(DRAFT) MODDATAIMP-495 SPIKE: Analysis of the possibilities of implementing idempotence through monitoring processed records with the participation of the persistence level
The current page describes an approach to deduplicate messages that have been already processed by a module during data-import flow.
Problem statement
The data-import process is based on data exchange between modules which is performed through Kafka. In such distributed publish-subscribe messaging system there are cases of duplicate messages and re-processing them by the consumers due to producer failure, Kafka cluster failure, network error, or consumer processing failure.
Support of exactly-once message processing can be divided into two parts:
- avoiding duplication during data production;
- avoiding duplicates during data consumption.
Avoiding duplication during messages production can be ensured by Kafka functionalities (idempotent producer). Avoiding duplicates during data consumption can not be achieved by consumer configuration and requires some co-operation on the consumer side.
Solution overview
The idea is to store information on processed Kafka messages in a database for messages deduplication on receiving by modules. It is necessary to populate each Kafka message's headers with message unique identifier (e.g. UUID).
When a module consumes a message from Kafka at first it tries to save the message identifier and topic to the database table.
When the message is received for the first time, its unique identifier and topic name will be saved to the database and the message processing will be started.
If the message is received one more time (a duplicate), a module will check using a message id whether this message is a duplicate and was received again, and will skip the message processing.

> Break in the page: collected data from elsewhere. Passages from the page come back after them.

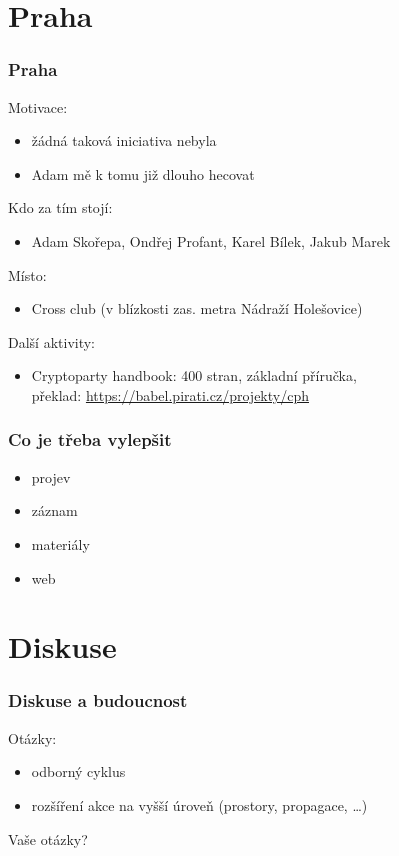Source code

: \documentclass[xetex]{beamer}
\begin{document}
\section{Praha}
\begin{frame}
 \frametitle{Praha}
 Motivace:
 \begin{itemize} 
   \item žádná taková iniciativa nebyla
   \item Adam mě k tomu již dlouho hecovat
 \end{itemize}
 
 Kdo za tím stojí: 
 \begin{itemize}
 \item Adam Skořepa, Ondřej Profant, Karel Bílek, Jakub Marek
 \end{itemize}
 
 Místo:
 \begin{itemize}
   \item Cross club (v blízkosti zas. metra Nádraží Holešovice)
 \end{itemize} 
 Další aktivity:
 \begin{itemize}
   \item Cryptoparty handbook: 400 stran, základní příručka,\\
   překlad: \url{https://babel.pirati.cz/projekty/cph}
 \end{itemize} 
\end{frame}

\begin{frame}
	\frametitle{Co je třeba vylepšit}
	\begin{itemize}
		\item projev
		\item záznam
		\item materiály
		\item web
	\end{itemize}
\end{frame}

\section{Diskuse}
\begin{frame}
	\frametitle{Diskuse a budoucnost}
	Otázky:
	\begin{itemize}
		\item odborný cyklus
		\item rozšíření akce na vyšší úroveň (prostory, propagace, \ldots{})
	\end{itemize}
	
	Vaše otázky?
\end{frame}
\end{document}
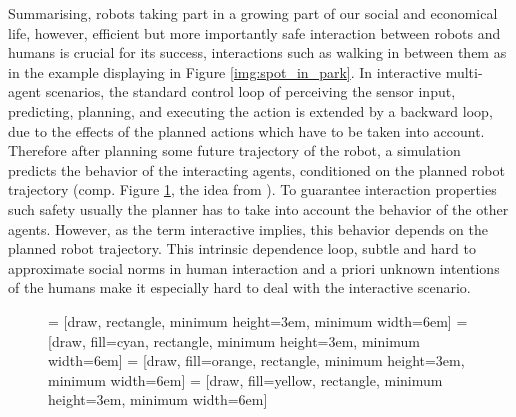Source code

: Summarising, robots taking part in a growing part of our social and economical life, however, efficient but more importantly safe interaction between robots and humans is crucial for its success, interactions such as walking in between them as in the example displaying in Figure \ref{img:spot_in_park}.
\newline
In interactive multi-agent scenarios, the standard control loop of perceiving the sensor input, predicting, planning, and executing the action \cite{Siegwart2011} is extended by a backward loop, due to the effects of the planned actions which have to be taken into account. Therefore after planning some future trajectory of the robot, a simulation predicts the behavior of the interacting agents, conditioned on the planned robot trajectory (comp. Figure \ref{fig:control_loop_interactive}, the idea from \cite{Romanski2019}). To guarantee interaction properties such safety usually the planner has to take into account the behavior of the other agents. However, as the term interactive implies, this behavior depends on the planned robot trajectory. This intrinsic dependence loop, subtle and hard to approximate social norms in human interaction and a priori unknown intentions of the humans make it especially hard to deal with the interactive scenario. 

\begin{figure}
\begin{center}
 = [draw, rectangle, minimum height=3em, minimum width=6em]
 = [draw, fill=cyan, rectangle, minimum height=3em, minimum width=6em]
 = [draw, fill=orange, rectangle, minimum height=3em, minimum width=6em]
 = [draw, fill=yellow, rectangle, minimum height=3em, minimum width=6em]
\label{fig:control_loop_interactive}
\end{center}
\end{figure}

Table structure to track processed messages
Column | Type | Constraints |
---|---|---|
id | uuid | PK |
topic | text | |
processing_date | timestamp |
Currently, all modules involved in data-import flow use folio-kafka-wrapper library for consuming messages from Kafka. Therefore, the logic for messages deduplication using a database can be extracted to this library.

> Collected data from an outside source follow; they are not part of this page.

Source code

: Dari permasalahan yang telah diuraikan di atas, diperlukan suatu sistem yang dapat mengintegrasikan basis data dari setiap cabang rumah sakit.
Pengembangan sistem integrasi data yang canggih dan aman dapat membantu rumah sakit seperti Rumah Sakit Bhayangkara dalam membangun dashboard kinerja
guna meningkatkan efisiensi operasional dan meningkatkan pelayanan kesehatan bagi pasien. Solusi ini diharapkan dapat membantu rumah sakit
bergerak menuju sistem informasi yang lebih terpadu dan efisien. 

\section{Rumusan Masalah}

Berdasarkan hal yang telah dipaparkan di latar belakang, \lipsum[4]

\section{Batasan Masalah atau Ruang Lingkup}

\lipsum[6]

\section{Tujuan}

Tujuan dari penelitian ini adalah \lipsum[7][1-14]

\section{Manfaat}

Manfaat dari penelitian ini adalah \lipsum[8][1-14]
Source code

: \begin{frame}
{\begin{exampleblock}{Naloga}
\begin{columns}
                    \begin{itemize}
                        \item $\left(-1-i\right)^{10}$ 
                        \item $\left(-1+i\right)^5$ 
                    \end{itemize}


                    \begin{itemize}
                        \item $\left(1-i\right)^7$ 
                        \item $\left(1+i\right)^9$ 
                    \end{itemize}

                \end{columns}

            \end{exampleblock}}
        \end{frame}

The following modules are participating in data-import process and consume data from Kafka:
- mod-source-record-manager
- mod-source-record-storage
- mod-inventory
- mod-invoice
The described solution requires a module database. Since there is a module that doesn’t use a database (mod-inventory) so currently, in order of simplification and implementation it is proposed the following:
- implement idempotent behavior for CreateInstanceEventHandler for the case of instance creation from a duplicated event to send a message about successful event handling (MODINV-547 task was created)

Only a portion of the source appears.